Beatbox busker Elijah MC was asked to move on by the Business Improvement District [BID] ambassadors at the request of a local shop-keeper. He refused, they reasoned with him, he still refused, they called the police, an officer arrived but didn’t know about local byelaws and the video went onto YouTube. None of it needed to happen.
Buskers often make a great contribution to the street scene in the city and I think it is fair to say that the relationship between businesses, particularly retailers, and buskers is generally good. First class buskers are welcomed and shop-keepers will even put some money in their hats and even bad buskers are usually tolerated with the hope that practice will make perfect!
But buskers have to realise that, what makes a good pitch for a busker is lots of people passing by and those people are usually there because they either work in the city centre shops and attractions or they are visiting them. In short buskers rely on businesses to make the city centre a busy place worth busking in.

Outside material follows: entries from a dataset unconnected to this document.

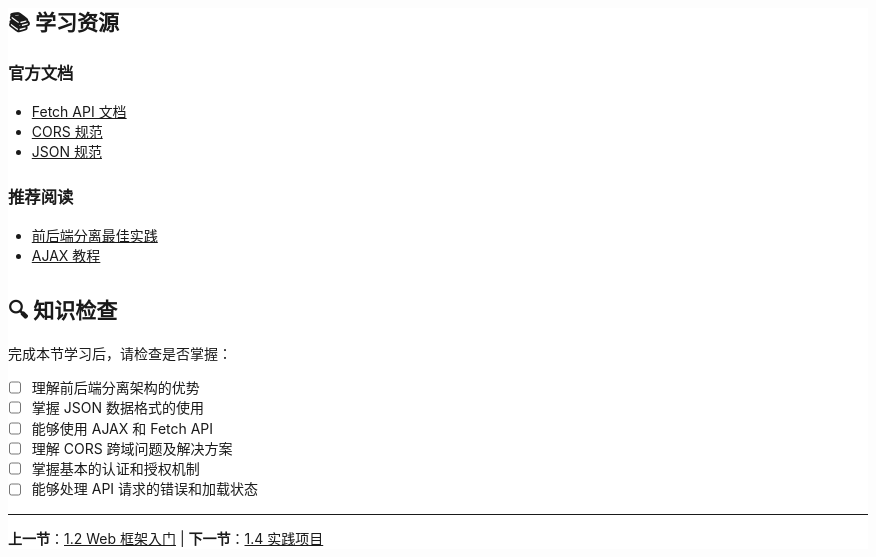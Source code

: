 ## 📚 学习资源

### 官方文档
- [Fetch API 文档](https://developer.mozilla.org/en-US/docs/Web/API/Fetch_API)
- [CORS 规范](https://developer.mozilla.org/en-US/docs/Web/HTTP/CORS)
- [JSON 规范](https://www.json.org/)

### 推荐阅读
- [前后端分离最佳实践](https://blog.logrocket.com/best-practices-frontend-backend-separation/)
- [AJAX 教程](https://developer.mozilla.org/en-US/docs/Web/Guide/AJAX)

## 🔍 知识检查

完成本节学习后，请检查是否掌握：

- [ ] 理解前后端分离架构的优势
- [ ] 掌握 JSON 数据格式的使用
- [ ] 能够使用 AJAX 和 Fetch API
- [ ] 理解 CORS 跨域问题及解决方案
- [ ] 掌握基本的认证和授权机制
- [ ] 能够处理 API 请求的错误和加载状态

---

**上一节**：[1.2 Web 框架入门](1.2-web-frameworks.md) | **下一节**：[1.4 实践项目](1.4-practice-project.md)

Most businesses are prepared to have a busker outside their door for an hour or so. But if that door happens to be the Theatre Royal with a performance of Macbeth inside competing with Wonderwall outside then there is a problem. Equally, if a shop-keeper tires of listening to a busker perfecting his/her art [whether it's opera or beatbox] it is perfectly reasonable to ask them to move to another pitch; not necessarily to stop [although this is covered by the byelaw below], just to move.
Indeed, not only is it reasonable, contrary to the popular myth promoted in Elijah MC’s video, it is against a local byelaw [Noise in the Street & Touting under section 235 of the Local Government Act 2007] which states:
"No person in a street or other public place shall, after being requested to desist by a constable, or by any person annoyed or disturbed, or by any person acting on his behalf:
- by shouting or singing;
- by playing on a musical instrument; or
- by operating or permitting to be operated any radio, gramophone, amplifier, tape recorder or similar instrument
cause or permit to be made any noise which is so loud or so continuous or repeated as to give reasonable cause for annoyance to other persons in the neighbourhood."
But let’s all be sensible. There isn’t any need to resort to the law. The local authority publishes excellent guidelines for buskers [Busking in Brighton & Hove] which, if they are followed, should keep everyone happy. The BID Ambassadors in the video were terribly polite and in the right. Let’s all be polite and sensible and continue to get on.
With thanks to Tim Nichols - City Council's Head of Environmental Health and Licensing - for supplying the above information in double quick time.